Yes. The good thing, though, is that if you're sitting in a presentation that turned out not to be very relevant, you can read and post comments on a blog.

"I can't believe that the adoption of these habits isn't going to have the effect of making people in general less able and/or willing to think deeply and to reflect."

Nicholas Carr wrote a book about this:

http://www.frontporchrepublic.com/2010/06/the-internet-makes-us-stupid/

And Tony Esolen, among others, has lamented the decline of contemplation as a normal human activity.

I'm reading Nicholas Carr's The Shadows at the moment. While I'm sympathetic to the main premise, I'm getting more and more irritated by the reams of ignorant nonsense about what things "used to be" like. He's fine on what he remembers, but when he goes back earlier he just seems to be making stuff up.

Just to give a minor example, from what he says about the distractions of digital books vs. "immersion" in classic novels, it's clear he's never read a 19th-century novel as serialised in a 19th-century newspaper.

My mental health suffered just from reading that, Maclin! I feel really stressed when I'm conversing by text with someone who's really fast on it and I'm in a slightly pressured situation. I actually don't like using my mobile for anything but really brief and important messages.

My opinion is that people are better off (I know I am) if we can just concentrate basically on one thing at a time. I do know that people are different and respond differently to various things.

"I can't believe that the adoption of these habits isn't going to have the effect of making people in general less able and/or willing to think deeply and to reflect."

I think it will make people less sane, on the whole, and it's possible that modern people generally are less sane than their forebears already.

I think I would rather have a notepad and pen to occupy myself if I had to endure a long and boring talk.
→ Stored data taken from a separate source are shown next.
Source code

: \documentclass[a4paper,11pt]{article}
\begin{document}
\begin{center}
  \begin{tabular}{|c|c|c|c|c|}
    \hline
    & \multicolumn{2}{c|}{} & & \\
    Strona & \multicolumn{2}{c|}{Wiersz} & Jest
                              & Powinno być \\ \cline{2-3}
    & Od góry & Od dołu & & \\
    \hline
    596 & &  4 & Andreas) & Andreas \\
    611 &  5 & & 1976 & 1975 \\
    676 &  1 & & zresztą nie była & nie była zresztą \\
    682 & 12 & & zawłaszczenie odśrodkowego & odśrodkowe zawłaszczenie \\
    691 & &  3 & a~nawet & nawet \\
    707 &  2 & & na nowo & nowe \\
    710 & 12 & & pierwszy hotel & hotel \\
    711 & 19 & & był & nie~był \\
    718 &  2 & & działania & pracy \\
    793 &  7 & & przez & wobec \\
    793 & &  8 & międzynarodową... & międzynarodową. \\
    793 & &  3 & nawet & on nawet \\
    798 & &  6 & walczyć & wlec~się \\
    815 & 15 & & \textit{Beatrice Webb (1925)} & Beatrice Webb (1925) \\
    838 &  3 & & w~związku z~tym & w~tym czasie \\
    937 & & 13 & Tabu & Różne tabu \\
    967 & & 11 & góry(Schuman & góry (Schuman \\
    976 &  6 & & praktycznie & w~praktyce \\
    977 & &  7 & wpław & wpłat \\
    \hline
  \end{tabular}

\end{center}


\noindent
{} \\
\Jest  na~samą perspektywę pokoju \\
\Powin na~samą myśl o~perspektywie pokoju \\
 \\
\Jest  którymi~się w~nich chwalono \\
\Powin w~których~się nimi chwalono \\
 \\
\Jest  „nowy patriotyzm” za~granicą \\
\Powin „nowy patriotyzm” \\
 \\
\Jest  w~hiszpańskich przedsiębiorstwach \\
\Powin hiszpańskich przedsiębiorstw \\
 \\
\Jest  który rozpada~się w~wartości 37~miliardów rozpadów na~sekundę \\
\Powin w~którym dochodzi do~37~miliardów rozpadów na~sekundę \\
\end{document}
Although daydreaming works really well for me too. :)

Be careful you don't become addicted to your iPhones!

I just finished reading Damian Thompson's The Fix: How addiction is invading our lives and taking over your world, in which he posits that many iPhone users display basic signs of addiction, which he says is the result of deliberate efforts on the part of Apple:

It's significant that a quarter of respondents in [a 2010 Stanford University survey of 200 students] said they found iPhones "dangerously alluring". They are supposed to be. Absolutely nothing is left to chance in the design of these devices. If Apple customers have an embarrassing tendency to anthropomorphise their gadgets, that is because Apple has explored the possibilities of the human mind and body more thoroughly than any of its competitors.

For example, one of the most appealing features of the MacBook laptop line has been the status light, which pulsates gently when the computer is sleeping. Early reviewers cooed over the calming effect of the light, but couldn't put their finger on why it felt so good to watch. Later, it was revealed that Apple had filed for a patent for a sleep-mode indicator that "mimics the rhythm of breathing" and was therefore "psychologically appealing".
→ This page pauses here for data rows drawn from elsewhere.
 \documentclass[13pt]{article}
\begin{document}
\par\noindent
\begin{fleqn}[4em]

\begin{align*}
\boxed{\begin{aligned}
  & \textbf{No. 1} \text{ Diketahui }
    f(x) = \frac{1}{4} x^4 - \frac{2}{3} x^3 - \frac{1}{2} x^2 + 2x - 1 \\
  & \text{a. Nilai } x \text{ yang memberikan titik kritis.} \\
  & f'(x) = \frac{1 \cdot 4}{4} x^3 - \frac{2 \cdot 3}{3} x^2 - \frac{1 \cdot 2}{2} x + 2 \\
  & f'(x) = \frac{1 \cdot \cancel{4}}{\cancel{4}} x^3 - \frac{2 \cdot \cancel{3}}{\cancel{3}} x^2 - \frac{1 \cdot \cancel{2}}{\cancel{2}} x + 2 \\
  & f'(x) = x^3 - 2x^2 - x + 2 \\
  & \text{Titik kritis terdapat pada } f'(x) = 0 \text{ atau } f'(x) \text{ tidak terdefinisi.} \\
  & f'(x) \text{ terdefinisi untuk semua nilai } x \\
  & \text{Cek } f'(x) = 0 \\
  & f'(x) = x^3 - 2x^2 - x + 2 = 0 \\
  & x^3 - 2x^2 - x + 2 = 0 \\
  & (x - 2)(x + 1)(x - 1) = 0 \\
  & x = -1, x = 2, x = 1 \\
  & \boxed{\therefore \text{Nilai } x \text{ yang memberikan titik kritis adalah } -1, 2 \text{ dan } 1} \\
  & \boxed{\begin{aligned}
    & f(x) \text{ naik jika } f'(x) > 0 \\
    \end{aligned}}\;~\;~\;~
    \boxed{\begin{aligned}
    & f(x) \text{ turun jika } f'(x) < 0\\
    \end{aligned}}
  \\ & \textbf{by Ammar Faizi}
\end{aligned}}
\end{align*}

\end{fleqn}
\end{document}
This week is the first time I've actually used this thing in the way that most people do, and I can *definitely* see the addictive quality.
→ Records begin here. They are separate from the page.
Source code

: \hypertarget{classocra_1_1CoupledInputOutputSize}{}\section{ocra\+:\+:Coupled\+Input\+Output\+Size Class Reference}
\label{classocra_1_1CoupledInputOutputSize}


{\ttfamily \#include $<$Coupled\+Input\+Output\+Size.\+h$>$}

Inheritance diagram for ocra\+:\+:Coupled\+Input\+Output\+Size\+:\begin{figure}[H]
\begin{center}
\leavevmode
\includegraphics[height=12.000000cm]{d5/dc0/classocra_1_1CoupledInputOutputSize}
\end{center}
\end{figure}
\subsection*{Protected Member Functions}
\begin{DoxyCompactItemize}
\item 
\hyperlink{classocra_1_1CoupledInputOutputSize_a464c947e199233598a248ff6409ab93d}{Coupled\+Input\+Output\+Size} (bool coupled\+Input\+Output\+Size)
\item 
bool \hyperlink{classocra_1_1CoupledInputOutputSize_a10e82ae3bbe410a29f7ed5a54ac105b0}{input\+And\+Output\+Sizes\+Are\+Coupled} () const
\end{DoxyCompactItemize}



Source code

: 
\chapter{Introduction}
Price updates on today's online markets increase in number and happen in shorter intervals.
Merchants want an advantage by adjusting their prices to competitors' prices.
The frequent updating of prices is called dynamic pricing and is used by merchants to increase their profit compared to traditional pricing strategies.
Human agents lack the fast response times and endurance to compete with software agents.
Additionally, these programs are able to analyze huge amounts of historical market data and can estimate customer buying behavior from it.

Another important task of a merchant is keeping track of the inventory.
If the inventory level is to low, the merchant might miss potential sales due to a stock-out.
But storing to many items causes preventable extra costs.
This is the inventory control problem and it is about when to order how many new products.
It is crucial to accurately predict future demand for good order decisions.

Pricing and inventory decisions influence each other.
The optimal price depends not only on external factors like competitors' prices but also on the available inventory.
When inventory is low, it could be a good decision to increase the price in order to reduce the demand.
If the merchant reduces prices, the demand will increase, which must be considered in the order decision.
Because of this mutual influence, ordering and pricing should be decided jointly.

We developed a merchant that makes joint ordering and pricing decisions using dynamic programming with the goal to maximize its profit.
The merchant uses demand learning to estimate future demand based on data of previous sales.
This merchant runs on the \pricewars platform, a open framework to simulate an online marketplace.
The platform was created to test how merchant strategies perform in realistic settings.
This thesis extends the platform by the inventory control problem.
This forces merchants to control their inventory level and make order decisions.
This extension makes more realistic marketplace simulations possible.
Re daydreaming, Louise, that's a habit that helped make me the underachiever that I am, and which I've tried to break. But it may be healthier than constant phone-punching.

And I'm sure Thompson is right that it's all very calculated. Apple is creepy. I'm not sure how much cool rebel appeal they still have but it was always misplaced.

In 1982 my father published an article entitled "Human factors in the design and use of computing languages". I probably ought to get round to reading it.

The addiction thing is one aspect of the devices -- the other one I have problems with is the dependency. Use something enough, esp. something that can answer "all" your questions and do so much for you, and you will become dependent on it, possibly to the point where you feel that you can't do without it. I see this with some of my friends and GPS. Don't worry about directions, maps, etc., because they have GPS. Eventually you forget how to navigate without it, then if there's an error or a glitch, you're screwed. As I've gotten older I've become more conscious of technology's sway, and I find myself avoiding things that are unnecessary and that create dependence.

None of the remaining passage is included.